Mengacu dari dua contoh kejadian tersebut timbulah pertanyaan, bagaimana ‘nasib’ dari para diaspora Indonesia di luar negeri?. “Term” diaspora sendiri dapat diartikan sebagai eks warganegara yang telah tinggal di luar negeri dan menjadi warga negara setempat, namun mereka memiliki karir dan kehidupan yang layak. Populasi diaspora Indonesia di luar negeri hampir menyamai jumlah penduduk negara Swedia dan Austria, bahkan hampir 48% diaspora Indonesia di AS memiliki kualitas di atas sarjana yang menunjukkan mereka adalah orang-orang pintar.

Menurut Dosen prodi pada Ilmu Hubungan Internasional Universitas Muhammadiyah Malang dan Peneliti, M. Syaprin Zahidi, M.A., mengapa mereka (diaspora) lebih memilih berkarir dan tinggal di luar negeri? Disana mereka lebih dihargai dan diberi fasilitas untuk mengembangkan kreativitasnya, dimana kondisi tersebut sangat sulit terwujud di Indonesia. “Namun, jangan ditanya soal rasa nasionalisme mereka. Karena mereka berkontribusi besar dalam pembangunan bangsa ini”  ujar Zahidi.

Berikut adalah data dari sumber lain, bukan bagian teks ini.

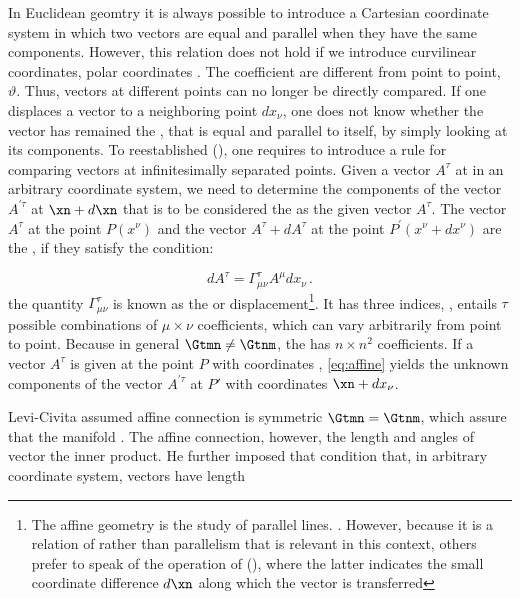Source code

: {In Euclidean geomtry it is always possible to introduce a Cartesian coordinate system in which two vectors are equal and parallel when they have the same components. However, this relation does not hold if we introduce curvilinear coordinates, \eg polar coordinates \citep[028-01-03, 35]{HR}. The coefficient are different from point to point, $\vartheta$. Thus, vectors at different points can no longer be directly compared. If one displaces a vector to a neighboring point $dx_\nu$, one does not know whether the vector has remained the , that is equal and parallel to itself, by simply looking at its components. To reestablished  (), one requires to introduce a rule for comparing vectors at infinitesimally separated points. Given a vector $A^\tau$ at \xn in an arbitrary coordinate system, we need to determine the components of the vector $A^{\prime\tau}$ at $\xn+d\xn$ that is to be considered the  as the given vector $A^\tau$. The vector $A^{\tau}$ at the point $P\left(x^{\nu}\right)$ and the vector $A^{\tau}+d A^{\tau}$ at the point $P^{\prime}\left(x^{\nu}+d x^{\nu}\right)$ are the , if they satisfy the condition:

\begin{equation}\label{eq:affine}
dA^\tau = \Gamma^\tau_{\mu\nu}A^{\mu} dx_\nu\,.
\end{equation}
%
the  quantity $\Gamma^\tau_{\mu\nu}$ is known as the  or displacement\footnote{The affine geometry is the study of parallel lines. \citet{Weyl1918b}. However, because it is a relation of  rather than parallelism that is relevant in this context, others prefer to speak of the operation of  (), where the latter indicates the small coordinate difference $d\xn$ along which the vector is transferred}. It has three indices, \ie, entails $\tau$ possible combinations of $\mu \times \nu$ coefficients, which can vary arbitrarily from point to point. Because in general $\Gtmn \neq \Gtnm$, the \Gtmn has $n \times n^2$ coefficients. If a vector $A^\tau$ is given at the point $P$ with coordinates \xn, \cref{eq:affine} yields the unknown components of the vector $A^{\prime\tau}$ at $P'$ with coordinates $\xn+dx_\nu$.

Levi-Civita assumed affine connection is symmetric $\Gtmn=\Gtnm$, which assure that the manifold . The affine connection, however, the length and angles of vector the inner product. He further imposed that condition that, in arbitrary coordinate system, vectors have length

}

Kemudian Zahidi mengambil contoh, pada tahun 2016 ini sejumlah diaspora Indonesia yang tergabung dalam Tim Akademi Diaspora Indonesia USA, menjalankan program transformasi sistim pendidikan tinggi dalam rangka mengurangi kesenjangan pembangunan antara Provinsi Papua dengan Provinsi lain di Indonesia yang dipimpin oleh Ida Wenefrida Utomo, Profesor Bioteknologi di Lousiana State University. Begitu juga dengan para diaspora Indonesia di luar negeri selain di AS. Apa yang mereka lakukan sebagai bentuk dari rasa nasionalisme (cinta tanah air) yang tinggi.

Adalah hal yang lumrah bagi sebuah negara dalam memberikan kebijakan khusus kepada para diaspora dalam era globalisasi ini. Karena tidak dapat dipungkiri peran diaspora dalam memajukan Tanah Air sangatlah penting. Seperti Pakistan, India, Bangladesh, serta Filipina mengeluarkan berbagai kebijakan khusus kepada para diasporanya sehingga mereka dapat berkontribusi pada peningkatan Gross National Product negaranya.

Mengutip pernyataan Dino Patti Djalal (Chairman IDN Global), “Kebijakan tersebut dapat menjadi jalan pulang bagi para diaspora Indonesia untuk memajukan pembangunan, terutama untuk meningkatkan daya saing bagi Indonesia di tingkat global”.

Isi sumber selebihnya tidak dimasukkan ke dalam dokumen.